• [AIM OF THE EXERCISE]: Every line below is to be set down again exactly; any image stays out.

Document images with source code
┏━━
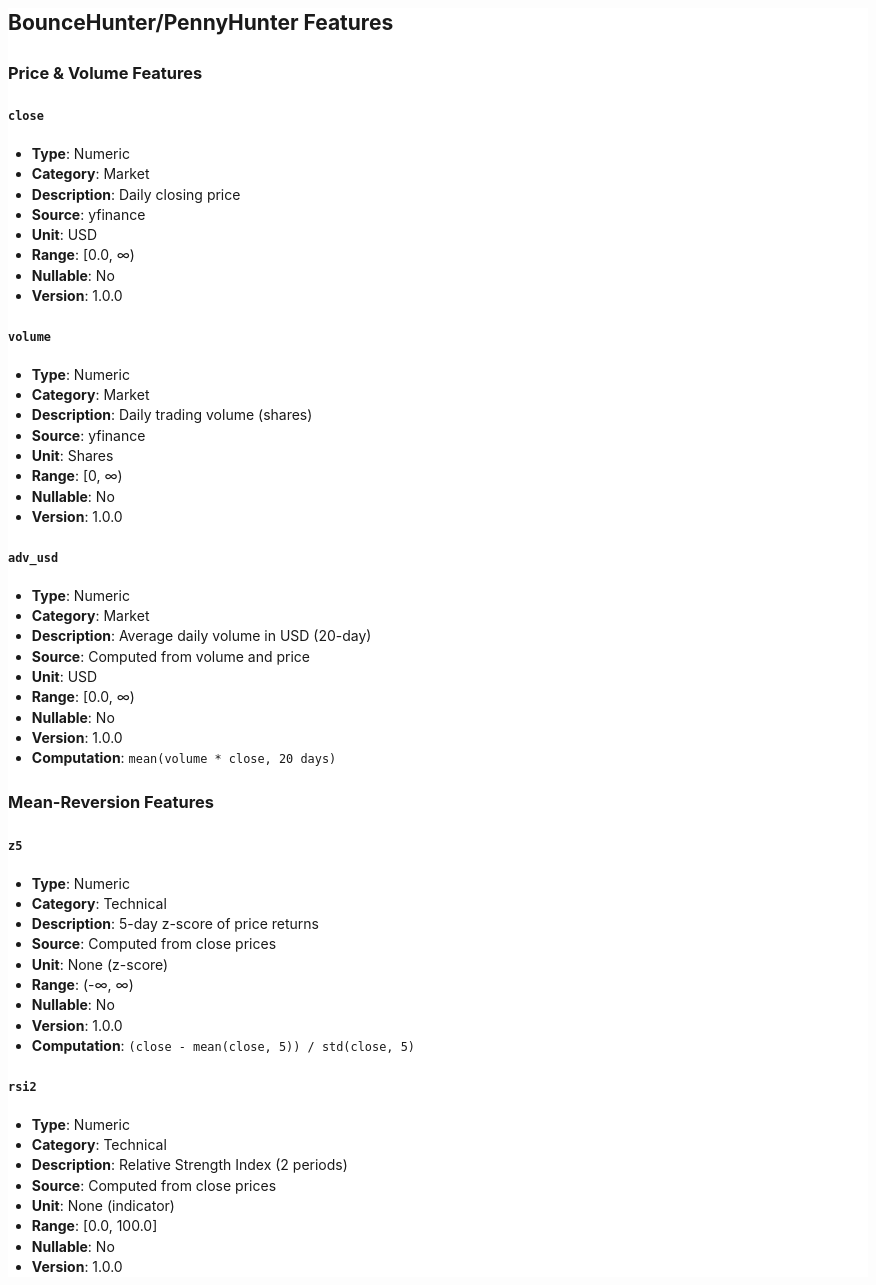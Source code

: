 
## BounceHunter/PennyHunter Features

### Price & Volume Features

#### `close`
- **Type**: Numeric
- **Category**: Market
- **Description**: Daily closing price
- **Source**: yfinance
- **Unit**: USD
- **Range**: [0.0, ∞)
- **Nullable**: No
- **Version**: 1.0.0

#### `volume`
- **Type**: Numeric
- **Category**: Market
- **Description**: Daily trading volume (shares)
- **Source**: yfinance
- **Unit**: Shares
- **Range**: [0, ∞)
- **Nullable**: No
- **Version**: 1.0.0

#### `adv_usd`
- **Type**: Numeric
- **Category**: Market
- **Description**: Average daily volume in USD (20-day)
- **Source**: Computed from volume and price
- **Unit**: USD
- **Range**: [0.0, ∞)
- **Nullable**: No
- **Version**: 1.0.0
- **Computation**: `mean(volume * close, 20 days)`

### Mean-Reversion Features

#### `z5`
- **Type**: Numeric
- **Category**: Technical
- **Description**: 5-day z-score of price returns
- **Source**: Computed from close prices
- **Unit**: None (z-score)
- **Range**: (-∞, ∞)
- **Nullable**: No
- **Version**: 1.0.0
- **Computation**: `(close - mean(close, 5)) / std(close, 5)`

#### `rsi2`
- **Type**: Numeric
- **Category**: Technical
- **Description**: Relative Strength Index (2 periods)
- **Source**: Computed from close prices
- **Unit**: None (indicator)
- **Range**: [0.0, 100.0]
- **Nullable**: No
- **Version**: 1.0.0
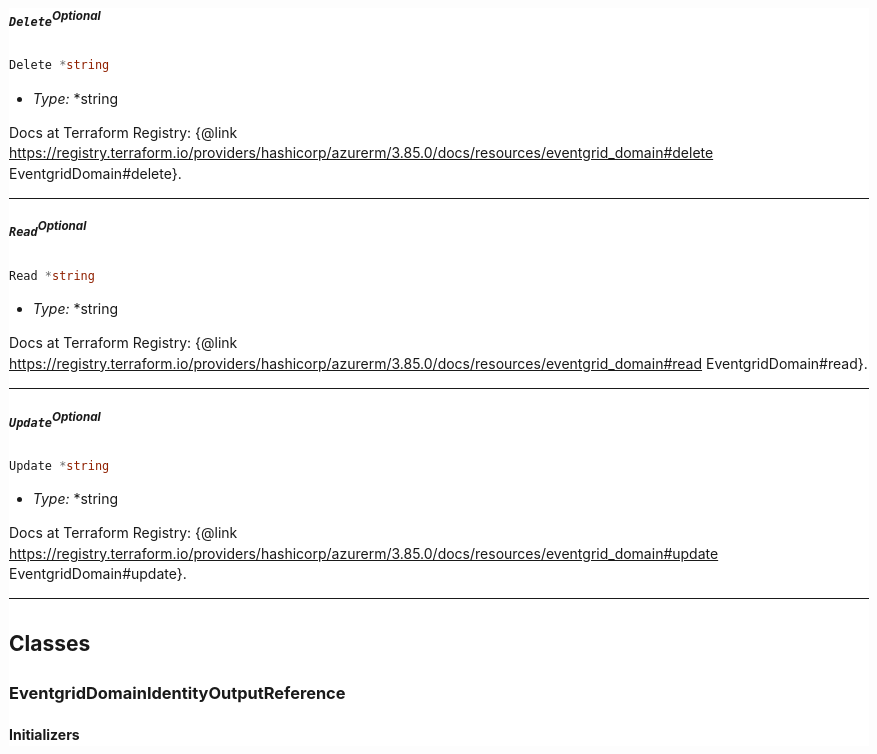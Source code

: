 
##### `Delete`<sup>Optional</sup> <a name="Delete" id="@cdktf/provider-azurerm.eventgridDomain.EventgridDomainTimeouts.property.delete"></a>

```go
Delete *string
```

- *Type:* *string

Docs at Terraform Registry: {@link https://registry.terraform.io/providers/hashicorp/azurerm/3.85.0/docs/resources/eventgrid_domain#delete EventgridDomain#delete}.

---

##### `Read`<sup>Optional</sup> <a name="Read" id="@cdktf/provider-azurerm.eventgridDomain.EventgridDomainTimeouts.property.read"></a>

```go
Read *string
```

- *Type:* *string

Docs at Terraform Registry: {@link https://registry.terraform.io/providers/hashicorp/azurerm/3.85.0/docs/resources/eventgrid_domain#read EventgridDomain#read}.

---

##### `Update`<sup>Optional</sup> <a name="Update" id="@cdktf/provider-azurerm.eventgridDomain.EventgridDomainTimeouts.property.update"></a>

```go
Update *string
```

- *Type:* *string

Docs at Terraform Registry: {@link https://registry.terraform.io/providers/hashicorp/azurerm/3.85.0/docs/resources/eventgrid_domain#update EventgridDomain#update}.

---

## Classes <a name="Classes" id="Classes"></a>

### EventgridDomainIdentityOutputReference <a name="EventgridDomainIdentityOutputReference" id="@cdktf/provider-azurerm.eventgridDomain.EventgridDomainIdentityOutputReference"></a>

#### Initializers <a name="Initializers" id="@cdktf/provider-azurerm.eventgridDomain.EventgridDomainIdentityOutputReference.Initializer"></a>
┗━━
• [WRITTEN RESPONSE]:
Source code

: 
## BounceHunter/PennyHunter Features

### Price & Volume Features

#### `close`
- **Type**: Numeric
- **Category**: Market
- **Description**: Daily closing price
- **Source**: yfinance
- **Unit**: USD
- **Range**: [0.0, ∞)
- **Nullable**: No
- **Version**: 1.0.0

#### `volume`
- **Type**: Numeric
- **Category**: Market
- **Description**: Daily trading volume (shares)
- **Source**: yfinance
- **Unit**: Shares
- **Range**: [0, ∞)
- **Nullable**: No
- **Version**: 1.0.0

#### `adv_usd`
- **Type**: Numeric
- **Category**: Market
- **Description**: Average daily volume in USD (20-day)
- **Source**: Computed from volume and price
- **Unit**: USD
- **Range**: [0.0, ∞)
- **Nullable**: No
- **Version**: 1.0.0
- **Computation**: `mean(volume * close, 20 days)`

### Mean-Reversion Features

#### `z5`
- **Type**: Numeric
- **Category**: Technical
- **Description**: 5-day z-score of price returns
- **Source**: Computed from close prices
- **Unit**: None (z-score)
- **Range**: (-∞, ∞)
- **Nullable**: No
- **Version**: 1.0.0
- **Computation**: `(close - mean(close, 5)) / std(close, 5)`

#### `rsi2`
- **Type**: Numeric
- **Category**: Technical
- **Description**: Relative Strength Index (2 periods)
- **Source**: Computed from close prices
- **Unit**: None (indicator)
- **Range**: [0.0, 100.0]
- **Nullable**: No
- **Version**: 1.0.0
Source code

: 
##### `Delete`<sup>Optional</sup> <a name="Delete" id="@cdktf/provider-azurerm.eventgridDomain.EventgridDomainTimeouts.property.delete"></a>

```go
Delete *string
```

- *Type:* *string

Docs at Terraform Registry: {@link https://registry.terraform.io/providers/hashicorp/azurerm/3.85.0/docs/resources/eventgrid_domain#delete EventgridDomain#delete}.

---

##### `Read`<sup>Optional</sup> <a name="Read" id="@cdktf/provider-azurerm.eventgridDomain.EventgridDomainTimeouts.property.read"></a>

```go
Read *string
```

- *Type:* *string

Docs at Terraform Registry: {@link https://registry.terraform.io/providers/hashicorp/azurerm/3.85.0/docs/resources/eventgrid_domain#read EventgridDomain#read}.

---

##### `Update`<sup>Optional</sup> <a name="Update" id="@cdktf/provider-azurerm.eventgridDomain.EventgridDomainTimeouts.property.update"></a>

```go
Update *string
```

- *Type:* *string

Docs at Terraform Registry: {@link https://registry.terraform.io/providers/hashicorp/azurerm/3.85.0/docs/resources/eventgrid_domain#update EventgridDomain#update}.

---

## Classes <a name="Classes" id="Classes"></a>

### EventgridDomainIdentityOutputReference <a name="EventgridDomainIdentityOutputReference" id="@cdktf/provider-azurerm.eventgridDomain.EventgridDomainIdentityOutputReference"></a>

#### Initializers <a name="Initializers" id="@cdktf/provider-azurerm.eventgridDomain.EventgridDomainIdentityOutputReference.Initializer"></a>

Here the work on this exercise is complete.